To continuously develop new solutions such as these, the company has established a new application laboratory in Magdeburg, Germany, in collaboration with its technology and research partner, the Fraunhofer Institute for Factory Operation and Automation (IFF).
MIRAI allows robotic arms to be controlled in real time, in direct response to sensor information taught by human demonstration. The reflective disk picking demo, shown in booth 4566 with a FANUC LR Mate industrial robot, will highlight the software’s ability to enable the robot to adapt to environmental variances and interact with reflective surfaces and extreme lighting conditions in real time.
The hook hanging demo, with a UR10e collaborative robot, highlights how MIRAI can deal with the positional variances of its target object by using all degrees of freedom to meet the target in 3D space.

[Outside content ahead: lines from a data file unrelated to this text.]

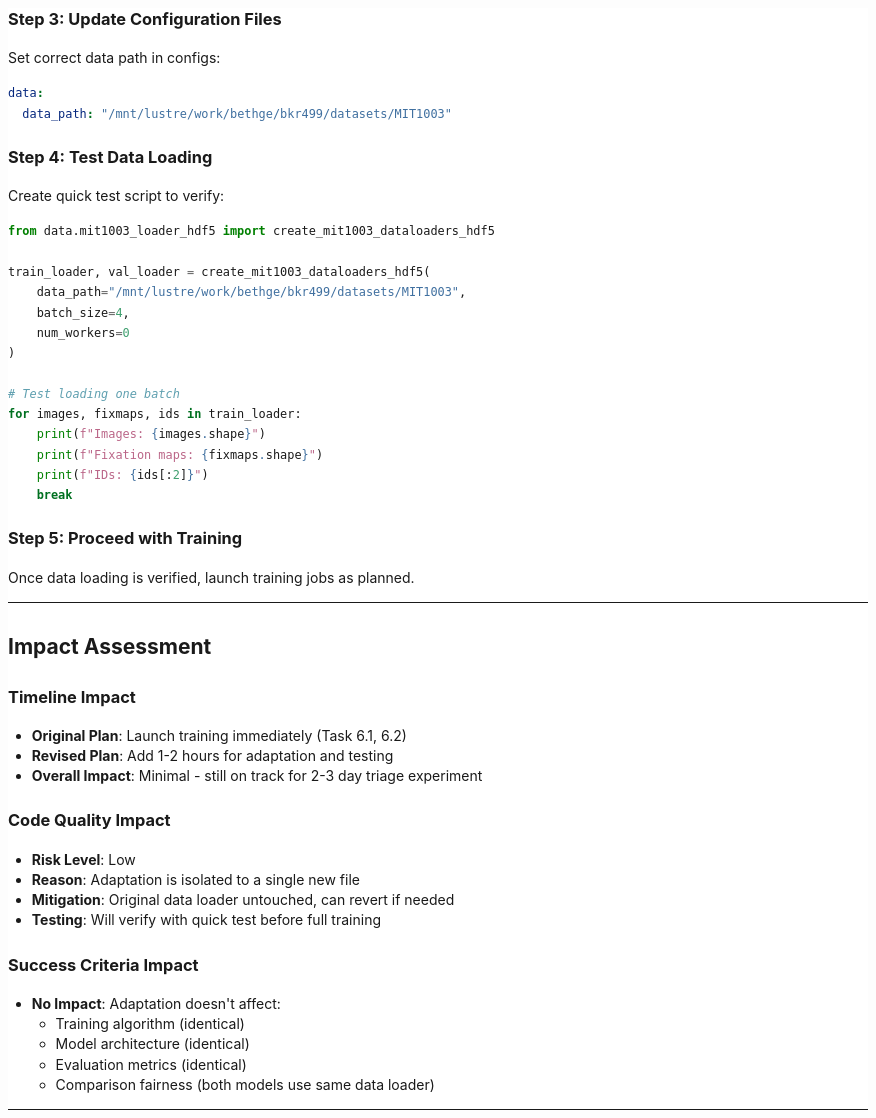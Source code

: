 ### Step 3: Update Configuration Files
Set correct data path in configs:
```yaml
data:
  data_path: "/mnt/lustre/work/bethge/bkr499/datasets/MIT1003"
```

### Step 4: Test Data Loading
Create quick test script to verify:
```python
from data.mit1003_loader_hdf5 import create_mit1003_dataloaders_hdf5

train_loader, val_loader = create_mit1003_dataloaders_hdf5(
    data_path="/mnt/lustre/work/bethge/bkr499/datasets/MIT1003",
    batch_size=4,
    num_workers=0
)

# Test loading one batch
for images, fixmaps, ids in train_loader:
    print(f"Images: {images.shape}")
    print(f"Fixation maps: {fixmaps.shape}")
    print(f"IDs: {ids[:2]}")
    break
```

### Step 5: Proceed with Training
Once data loading is verified, launch training jobs as planned.

---

## Impact Assessment

### Timeline Impact
- **Original Plan**: Launch training immediately (Task 6.1, 6.2)
- **Revised Plan**: Add 1-2 hours for adaptation and testing
- **Overall Impact**: Minimal - still on track for 2-3 day triage experiment

### Code Quality Impact
- **Risk Level**: Low
- **Reason**: Adaptation is isolated to a single new file
- **Mitigation**: Original data loader untouched, can revert if needed
- **Testing**: Will verify with quick test before full training

### Success Criteria Impact
- **No Impact**: Adaptation doesn't affect:
  - Training algorithm (identical)
  - Model architecture (identical)
  - Evaluation metrics (identical)
  - Comparison fairness (both models use same data loader)

---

Experts from Micropsi Industries and Fraunhofer IFF collaborate closely to explore and implement entirely new solutions in industrial robotics. The main focus of the lab includes:
- Feasibility studies and innovative approaches: using Micropsi Industries' AI-based vision system, MIRAI, the partners explore and test novel robot applications. MIRAI enables robots to dynamically adjust to workspace changes and handle tasks previously deemed too complex to be automated. Solutions for specific applications are developed through feasibility studies that aim to create new benchmarks in industrial robotics and inspire industry stakeholders to adopt new automation solutions.
- Tailored and complex automation challenges: manufacturing companies can present their specific automation challenges to the use case lab. Through close collaboration, the application is developed for the first time, accompanied by comprehensive instructions that allow customers to replicate the final robotic solution. These instructions will eventually be made available to a wide audience, fostering knowledge transfer within the industry.
The partners have already completed their first project: a dual in-line memory module (DIMM)-insertion task using a FANUC LR 10 robot augmented by the AI-powered MIRAI vision system. The DIMM task is complex because the robot is expected to precisely insert modules into delicate slots on a motherboard that varies in its position in the workspace.